Posted on: 08/16/2018

  J Neurooncol. 2018 Aug 10. doi: 10.1007/s11060-018-2956-8. [Epub ahead of print]
5-Aminolevulinic acid fluorescence guided surgery for recurrent high-grade gliomas.
Chohan MO1, Berger MS2.
 
Author information:
1. Department of Neurological Surgery, University of New Mexico, 2211 Lomas Blvd. NE, Albuquerque, NM, 87111, USA. mchohan@salud.unm.edu.

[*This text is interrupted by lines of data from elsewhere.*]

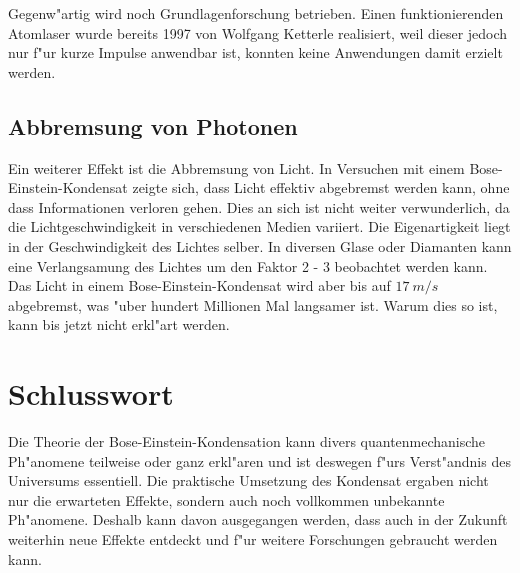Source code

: \begin{refsection}
Gegenw"artig wird noch Grundlagenforschung betrieben. Einen funktionierenden Atomlaser wurde bereits 1997 von Wolfgang Ketterle realisiert, weil dieser jedoch nur f"ur kurze Impulse anwendbar ist, konnten keine Anwendungen damit erzielt werden. 

\subsection{Abbremsung von Photonen}

Ein weiterer Effekt ist die Abbremsung von Licht. In Versuchen mit einem Bose-Einstein-Kondensat zeigte sich, dass Licht effektiv abgebremst werden kann, ohne dass Informationen verloren gehen. Dies an sich ist nicht weiter verwunderlich, da die Lichtgeschwindigkeit in verschiedenen Medien variiert. Die Eigenartigkeit liegt in der Geschwindigkeit des Lichtes selber. In diversen Glase oder Diamanten kann eine Verlangsamung des Lichtes um den Faktor 2 - 3 beobachtet werden kann. Das Licht in einem Bose-Einstein-Kondensat wird aber bis auf $17~m/s$ abgebremst, was "uber hundert Millionen Mal langsamer ist. Warum dies so ist, kann bis jetzt nicht erkl"art werden. \cite{bose:SlowLight}

\section{Schlusswort}

Die Theorie der Bose-Einstein-Kondensation kann divers quantenmechanische Ph"anomene teilweise oder ganz erkl"aren und ist deswegen f"urs Verst"andnis des Universums essentiell. Die praktische Umsetzung des Kondensat ergaben nicht nur die erwarteten Effekte, sondern auch noch vollkommen unbekannte Ph"anomene. Deshalb kann davon ausgegangen werden, dass auch in der Zukunft weiterhin neue Effekte entdeckt und f"ur weitere Forschungen gebraucht werden kann. 

\printbibliography[heading=subbibliography]
\end{refsection}



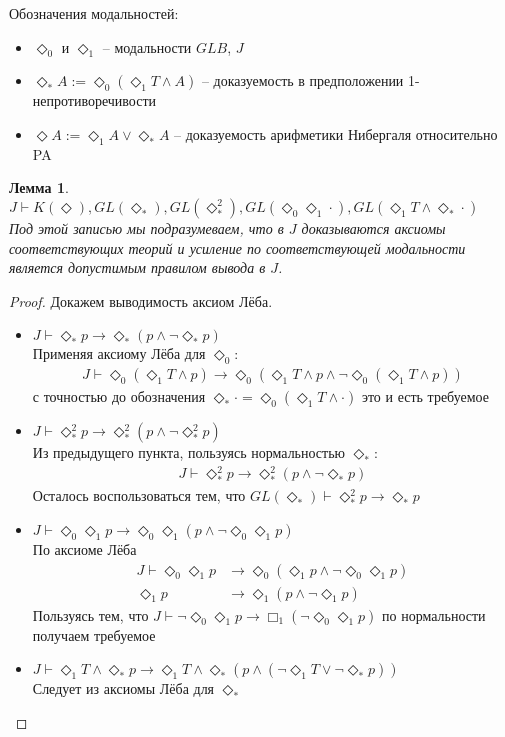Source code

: \documentclass[12pt,a4paper,oneside]{article}
\newtheorem{lemma}{Лемма}
\begin{document}
Обозначения модальностей:
\begin{itemize}
\item $\Diamond_0 $ и $\Diamond_1 $ -- модальности $GLB$, $J$
\item $\Diamond_* A := \Diamond_0 (\Diamond_1 T \wedge  A)$ -- доказуемость в предположении 1-непротиворечивости
\item $\Diamond A  := \Diamond_1 A \vee  \Diamond_* A$ -- доказуемость арифметики Нибергаля относительно PA
\end{itemize}

\begin{lemma}
$J \vdash  K(\Diamond ), GL(\Diamond_* ), GL(\Diamond_* ^2), GL(\Diamond_0 \Diamond_1 \cdot), GL(\Diamond_1 T \wedge  \Diamond_* \cdot)$\\
Под этой записью мы подразумеваем, что в $J$ доказываются аксиомы соответствующих теорий
и усиление по соответствующей модальности является допустимым правилом вывода в $J$.
\end{lemma}
\begin{proof}
Докажем выводимость аксиом Лёба. 
\begin{itemize}
\item $J \vdash  \Diamond_* p \rightarrow  \Diamond_* (p \wedge  \neg \Diamond_* p)$\\
Применяя аксиому Лёба для $\Diamond_0 $:
\begin{align*}
J \vdash  \Diamond_0 (\Diamond_1 T \wedge  p) \rightarrow  \Diamond_0 (\Diamond_1 T \wedge  p \wedge  \neg \Diamond_0 (\Diamond_1 T \wedge  p))
\end{align*}
с точностью до обозначения $\Diamond_* \cdot = \Diamond_0 (\Diamond_1 T \wedge  \cdot)$ это и есть требуемое
\item $J \vdash  \Diamond_* ^2 p \rightarrow  \Diamond_* ^2(p \wedge  \neg \Diamond_* ^2 p)$\\
Из предыдущего пункта, пользуясь нормальностью $\Diamond_* $:
\begin{align*}
J \vdash  \Diamond_* ^2 p \rightarrow  \Diamond_* ^2(p \wedge  \neg \Diamond_* p)
\end{align*}
Осталось воспользоваться тем, что $GL(\Diamond_* ) \vdash  \Diamond_* ^2 p \rightarrow  \Diamond_* p$
\item $J \vdash  \Diamond_0 \Diamond_1 p \rightarrow  \Diamond_0 \Diamond_1 (p \wedge  \neg \Diamond_0 \Diamond_1 p)$\\
По аксиоме Лёба
\begin{align*}
J \vdash  \Diamond_0 \Diamond_1 p &\rightarrow  \Diamond_0 (\Diamond_1 p \wedge  \neg \Diamond_0 \Diamond_1 p)\\
\Diamond_1 p &\rightarrow  \Diamond_1 (p \wedge  \neg \Diamond_1 p)
\end{align*}
Пользуясь тем, что $J \vdash  \neg \Diamond_0 \Diamond_1 p \rightarrow  \Box_1 (\neg \Diamond_0 \Diamond_1 p)$ по нормальности получаем требуемое
\item $J \vdash  \Diamond_1 T \wedge  \Diamond_* p \rightarrow  \Diamond_1 T \wedge  \Diamond_* (p \wedge  (\neg \Diamond_1 T \vee  \neg \Diamond_* p))$\\
Следует из аксиомы Лёба для $\Diamond_* $
\end{itemize}
\end{proof}
\end{document}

2. Department of Neurological Surgery, University of California, San Francisco, 505 Parnassus Ave. Rm. M779, San Francisco, CA, 94143-0112, USA.
Abstract
INTRODUCTION:
 
Fluorescence guided surgery (FGS) with five-aminolevulinic acid (5-ALA) is expected to revolutionize neurosurgical care of patients with high-grade gliomas (HGG). After the recent landmark FDA approval, this optical agent is now available to neurosurgeons in the United States.
METHODS:
 
This review is designed to highlight the evidence for the use of 5-ALA in recurrent HGG surgery for the neurosurgical community. The manuscript was prepared in accordance with the PRISMA guidelines.
RESULTS:
 
Intra-operatively, a strong fluorescent signal is highly correlated with the presence of cellular tumor in recurrent HGG, giving it a high positive predictive value (PPV). Similar to what is observed in primary HGG surgery, false-negative results can occur if tumor cells do not emit fluorescence. In addition, false-positive fluorescence signals in tissues devoid of tumor cells can be observed more frequently in recurrent HGG compared to the primary setting. However, these areas overwhelmingly contain reactive/regressive tissue, resection of which is unlikely to cause functional deficits. The safety profile of 5-ALA is similarly favorable in primary and recurrent HGG.
CONCLUSIONS:
 
5-ALA FGS is a powerful adjunct in the resection of recurrent HGG with a high PPV and favorable safety profile. It is therefore the authors' opinion to routinely employ this fluorescent agent as a standard of care.